Open nicholasg97 opened 2 years ago
I'm getting this, too. I've been playing with different date ranges; some work but some don't. I ran:
from pybaseball import batting_stats_range
split = "2022-05-25"
data_before = batting_stats_range("2022-03-31", split)
data_after = batting_stats_range(split, "2022-06-04")
Both "before" and "after" dataframes quit at Jose Altuve. Weird.
@markspotsthex this sounds similar to the issue mentioned here https://github.com/jldbc/pybaseball/issues/218 https://github.com/jldbc/pybaseball/pull/223
do you have that update in your version?
I was having similar issues, I would only get 20 rows from pybaseball.league_batting_stats.batting_stats_range() I altered the parser type in batting_stats_range.get_soup() to "html.parser" and I return 544 rows and accents are also presented better. `def get_soup(start_dt: date, end_dt: date) -> BeautifulSoup:
# if((start_dt is None) or (end_dt is None)):
# print('Error: a date range needs to be specified')
# return None
url = "http://www.baseball-reference.com/leagues/daily.cgi?user_team=&bust_cache=&type=b&dates=fromandto&fromandto={}.{}&level=mlb&franch=&stat=&stat_value=0".format(start_dt, end_dt)
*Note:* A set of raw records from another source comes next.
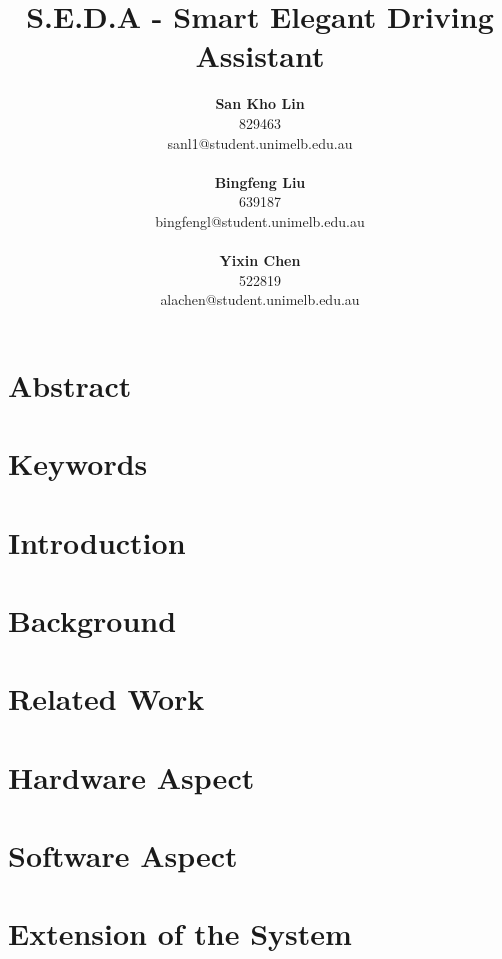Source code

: \documentclass{chi-ext}
\title{S.E.D.A - Smart Elegant Driving Assistant}
\author{
  \textbf{San Kho Lin} \\
  829463 \\
  sanl1@student.unimelb.edu.au \\
  \\
  \textbf{Bingfeng Liu} \\
  639187 \\
  bingfengl@student.unimelb.edu.au \\
  \\
  \textbf{Yixin Chen} \\
  522819 \\
  alachen@student.unimelb.edu.au \\
}
\begin{document}
\maketitle

\begin{multicols}{2}
  
\makeauthors
\makecopyright

\section{Abstract}


\section{Keywords}
\makeatletter \@keywords \makeatother



\section{Introduction}


\section{Background}


\section{Related Work}


\section{Hardware Aspect}


\section{Software Aspect}


\section{Extension of the System}



\end{multicols}
\end{document}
s = requests.get(url).content
return BeautifulSoup(s, "html.parser")`
Around mid-day EST I ran batting_stats_range('2022-05-20'), and it only returned 8 rows. Going into debugger mode I was able to grab the raw URL pybaseball was sending to the requests module and it loaded fine multiple times in my browser, I saw 200+ rows of data.
I waited a few hours and it seems to work fine for me now, scraping all of the the rows correctly. Trying other dates now, I'm getting similar inconsistency.
I'm not an expert on the requests module but I believe its returning a response before the page is fully loaded. Has anybody experienced this before?